My son has had a phone ban for the past week, and it has been quite a struggle at home. We definitely absorb each other’s energies, and when he doesn’t get what he wants, namely the screen, the friction ripples through the whole house. Without his phone, he ends up restless and pestering, cycling through layers of boredom. Honestly, it wears on me, too. Our biggest battle at home is about screens, and some days it feels like an unsolvable problem. Raising a neurodivergent kid comes with its challenges alongside many genuine blessings, and I keep coming back to the reminder that I am doing the best I can, and the hugs help me keep going.
I took a slow walk around my neighborhood to ground myself and notice the small things. The wispy magenta petals of a flowering bush, tissue-paper thin and trembling in the breeze, pulled me momentarily out of my own head and out of the world’s noise.
Throughout the day, my mind kept drifting to countries far from here, places I’ve actually lived in, and where I came to know some of the kindest, most generous people I’ve ever met. And then I scroll and see something that makes my brain short-circuit, like Iranians in the Western diaspora holding rallies to praise Netanyahu for bombing their homeland. I genuinely don’t know how to hold that. Plus a lot of other cognitive dissonance of how people operate and perceive the world. The gap between lived experience and what gets amplified in media and politics can make it feel like we are all inhabiting completely different realities.

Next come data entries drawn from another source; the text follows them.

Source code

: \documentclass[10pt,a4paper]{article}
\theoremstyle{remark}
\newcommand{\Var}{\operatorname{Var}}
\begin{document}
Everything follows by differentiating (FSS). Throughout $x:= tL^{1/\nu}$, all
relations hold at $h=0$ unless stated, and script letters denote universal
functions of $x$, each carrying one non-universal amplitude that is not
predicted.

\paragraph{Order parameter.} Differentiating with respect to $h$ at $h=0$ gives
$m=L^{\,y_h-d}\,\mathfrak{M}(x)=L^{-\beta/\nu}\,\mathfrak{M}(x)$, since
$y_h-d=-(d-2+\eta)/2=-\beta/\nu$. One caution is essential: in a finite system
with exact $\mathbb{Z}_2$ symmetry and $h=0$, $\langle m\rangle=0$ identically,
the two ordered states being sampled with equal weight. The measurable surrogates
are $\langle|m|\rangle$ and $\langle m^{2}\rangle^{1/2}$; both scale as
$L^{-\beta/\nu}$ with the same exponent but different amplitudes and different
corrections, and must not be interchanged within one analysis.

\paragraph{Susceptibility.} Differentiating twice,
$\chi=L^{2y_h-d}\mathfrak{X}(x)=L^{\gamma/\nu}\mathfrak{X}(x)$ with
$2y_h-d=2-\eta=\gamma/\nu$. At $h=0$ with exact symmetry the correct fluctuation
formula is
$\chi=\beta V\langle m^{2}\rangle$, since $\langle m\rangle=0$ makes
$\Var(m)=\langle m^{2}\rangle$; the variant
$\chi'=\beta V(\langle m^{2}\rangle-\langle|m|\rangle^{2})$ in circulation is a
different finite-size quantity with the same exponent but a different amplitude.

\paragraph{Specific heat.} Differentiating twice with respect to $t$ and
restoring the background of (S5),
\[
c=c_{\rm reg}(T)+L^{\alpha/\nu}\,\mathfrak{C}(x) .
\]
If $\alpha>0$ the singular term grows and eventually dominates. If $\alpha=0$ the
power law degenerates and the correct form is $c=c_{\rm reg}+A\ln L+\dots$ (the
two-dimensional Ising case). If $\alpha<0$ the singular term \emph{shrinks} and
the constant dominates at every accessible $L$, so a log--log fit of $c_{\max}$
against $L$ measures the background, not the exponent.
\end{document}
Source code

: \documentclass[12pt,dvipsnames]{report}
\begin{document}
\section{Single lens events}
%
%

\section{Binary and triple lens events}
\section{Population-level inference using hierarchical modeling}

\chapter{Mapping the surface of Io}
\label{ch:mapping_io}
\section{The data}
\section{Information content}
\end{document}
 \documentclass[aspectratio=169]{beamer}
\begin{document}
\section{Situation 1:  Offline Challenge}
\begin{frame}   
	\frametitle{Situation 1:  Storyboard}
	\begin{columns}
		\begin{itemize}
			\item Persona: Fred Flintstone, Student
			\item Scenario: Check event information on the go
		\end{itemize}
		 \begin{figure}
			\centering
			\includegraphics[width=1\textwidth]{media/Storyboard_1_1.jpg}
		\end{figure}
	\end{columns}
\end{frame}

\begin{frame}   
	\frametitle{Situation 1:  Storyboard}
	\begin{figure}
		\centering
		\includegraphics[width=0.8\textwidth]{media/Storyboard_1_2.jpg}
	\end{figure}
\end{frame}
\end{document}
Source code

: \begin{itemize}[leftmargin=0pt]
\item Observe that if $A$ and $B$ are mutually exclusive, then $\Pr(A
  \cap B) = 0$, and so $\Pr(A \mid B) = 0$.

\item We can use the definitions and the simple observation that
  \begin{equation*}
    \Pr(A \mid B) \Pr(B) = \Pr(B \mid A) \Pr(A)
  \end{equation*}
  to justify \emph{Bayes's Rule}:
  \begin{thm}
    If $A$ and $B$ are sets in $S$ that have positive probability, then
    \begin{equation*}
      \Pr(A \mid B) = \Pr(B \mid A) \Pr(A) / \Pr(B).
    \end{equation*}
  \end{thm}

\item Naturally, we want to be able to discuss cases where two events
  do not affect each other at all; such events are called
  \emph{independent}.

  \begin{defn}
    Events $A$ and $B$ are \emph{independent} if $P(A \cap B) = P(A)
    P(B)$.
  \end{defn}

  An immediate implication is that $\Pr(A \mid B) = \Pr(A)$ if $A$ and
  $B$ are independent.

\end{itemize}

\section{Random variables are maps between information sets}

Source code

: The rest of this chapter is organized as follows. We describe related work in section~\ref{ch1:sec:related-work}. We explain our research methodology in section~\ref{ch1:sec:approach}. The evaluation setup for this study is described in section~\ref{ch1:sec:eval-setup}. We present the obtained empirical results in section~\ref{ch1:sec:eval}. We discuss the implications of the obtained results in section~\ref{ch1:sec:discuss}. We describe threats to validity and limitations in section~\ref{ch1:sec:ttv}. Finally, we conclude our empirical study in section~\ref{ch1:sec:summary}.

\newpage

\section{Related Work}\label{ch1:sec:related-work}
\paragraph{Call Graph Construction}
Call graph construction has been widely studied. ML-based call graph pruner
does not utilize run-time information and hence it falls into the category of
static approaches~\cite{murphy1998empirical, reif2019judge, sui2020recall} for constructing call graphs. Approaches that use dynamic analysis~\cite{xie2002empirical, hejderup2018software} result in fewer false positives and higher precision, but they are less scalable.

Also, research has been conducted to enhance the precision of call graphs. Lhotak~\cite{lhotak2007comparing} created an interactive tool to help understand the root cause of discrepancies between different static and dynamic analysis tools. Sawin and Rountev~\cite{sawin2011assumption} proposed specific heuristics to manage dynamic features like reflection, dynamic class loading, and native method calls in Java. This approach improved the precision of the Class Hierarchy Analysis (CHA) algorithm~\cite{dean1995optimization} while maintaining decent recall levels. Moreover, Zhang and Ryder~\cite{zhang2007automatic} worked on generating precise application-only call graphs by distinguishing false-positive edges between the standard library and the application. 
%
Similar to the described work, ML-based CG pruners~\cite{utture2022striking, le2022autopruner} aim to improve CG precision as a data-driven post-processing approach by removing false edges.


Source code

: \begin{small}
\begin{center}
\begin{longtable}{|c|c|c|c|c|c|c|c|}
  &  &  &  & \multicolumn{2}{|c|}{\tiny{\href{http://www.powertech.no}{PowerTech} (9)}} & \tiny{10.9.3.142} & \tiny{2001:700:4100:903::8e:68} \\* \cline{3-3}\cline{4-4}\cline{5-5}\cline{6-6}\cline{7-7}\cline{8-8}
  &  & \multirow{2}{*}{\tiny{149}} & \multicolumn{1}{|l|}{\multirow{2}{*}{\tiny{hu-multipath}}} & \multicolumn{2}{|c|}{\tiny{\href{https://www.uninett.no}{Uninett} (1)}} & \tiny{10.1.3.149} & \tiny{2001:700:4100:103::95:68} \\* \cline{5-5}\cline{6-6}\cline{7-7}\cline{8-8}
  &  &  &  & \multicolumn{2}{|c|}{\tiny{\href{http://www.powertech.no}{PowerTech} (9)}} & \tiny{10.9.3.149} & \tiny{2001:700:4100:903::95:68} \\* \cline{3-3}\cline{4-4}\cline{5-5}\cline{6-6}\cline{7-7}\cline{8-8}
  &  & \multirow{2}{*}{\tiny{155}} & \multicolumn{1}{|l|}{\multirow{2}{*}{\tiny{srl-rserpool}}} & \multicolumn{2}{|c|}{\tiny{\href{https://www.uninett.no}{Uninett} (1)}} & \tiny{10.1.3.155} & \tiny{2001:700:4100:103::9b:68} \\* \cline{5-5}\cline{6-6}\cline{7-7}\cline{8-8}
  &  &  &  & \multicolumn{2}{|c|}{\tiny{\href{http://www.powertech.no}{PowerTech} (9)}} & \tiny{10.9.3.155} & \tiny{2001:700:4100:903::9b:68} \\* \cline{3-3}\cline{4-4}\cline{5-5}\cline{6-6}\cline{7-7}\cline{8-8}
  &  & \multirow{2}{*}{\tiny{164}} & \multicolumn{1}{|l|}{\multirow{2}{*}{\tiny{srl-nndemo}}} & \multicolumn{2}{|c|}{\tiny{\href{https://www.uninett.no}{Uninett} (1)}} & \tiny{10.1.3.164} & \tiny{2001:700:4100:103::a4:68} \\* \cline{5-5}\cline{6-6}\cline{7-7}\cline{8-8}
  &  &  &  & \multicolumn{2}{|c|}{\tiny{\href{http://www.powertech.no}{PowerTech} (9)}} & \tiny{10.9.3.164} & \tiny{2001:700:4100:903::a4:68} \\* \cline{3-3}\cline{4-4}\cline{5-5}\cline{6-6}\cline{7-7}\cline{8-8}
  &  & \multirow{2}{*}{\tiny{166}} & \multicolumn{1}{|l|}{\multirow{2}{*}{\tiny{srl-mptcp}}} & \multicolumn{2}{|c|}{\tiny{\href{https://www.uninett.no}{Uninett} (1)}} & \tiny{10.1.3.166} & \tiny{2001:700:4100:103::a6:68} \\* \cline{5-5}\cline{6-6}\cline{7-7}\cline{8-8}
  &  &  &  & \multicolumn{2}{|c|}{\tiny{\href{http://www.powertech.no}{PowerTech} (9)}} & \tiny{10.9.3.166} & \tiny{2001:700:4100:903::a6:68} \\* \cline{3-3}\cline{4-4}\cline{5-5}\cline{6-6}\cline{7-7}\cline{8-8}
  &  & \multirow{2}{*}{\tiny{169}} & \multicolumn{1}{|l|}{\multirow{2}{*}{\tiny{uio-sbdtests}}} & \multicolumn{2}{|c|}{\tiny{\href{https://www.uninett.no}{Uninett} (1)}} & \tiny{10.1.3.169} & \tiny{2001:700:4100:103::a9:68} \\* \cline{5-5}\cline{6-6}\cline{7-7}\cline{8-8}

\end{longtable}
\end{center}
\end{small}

In the afternoon, I was feeling pulled toward the couch but also toward community, so I gave myself a gentle push and made the long drive to the East Bay. I’m glad I did. I ended up at a church in Berkeley, which is actually a fairly common arrangement in the U.S. for non-mainstream Muslims, including Sufis, who sometimes rent temporary spaces from churches because they tend to be more accommodating than mosques for those who want to gather without the cultural gatekeeping and restrictions that can come with more traditional spaces.
There was something comforting about breaking fast and praying alongside Muslims who hold more expansive views of the tradition. I hesitate to use the word “progressive” because every label is limiting, but I am aligned with much of what this community values. These gatherings draw Muslims from all walks of life, including those still working out their relationship to Islam, those full of questions, those from the queer community, and everyone in between.
It was, in the most tender sense, a gathering of Muslim misfits. People who still love this tradition deeply but have struggled to find a place where they belong within mainstream Muslim communities. As we watched the sun sink over the Bay Area from the Berkeley hills, the Golden Gate Bridge shimmered in the last light, and deep oranges, purples, and golds bled across the sky, highlighting the silhouette of the city of my childhood. A man stepped forward and gave the adhan, his voice rising, filling the room with reminders to come to prayer, and we gathered together for Maghrib prayer.
War is on my mind, and I suspect it’s on yours too. I find moments of presence and even delight throughout the day, and then I remember what is happening elsewhere in the world. What are you doing to stay grounded while also bearing witness to the terror faced by our brothers and sisters abroad?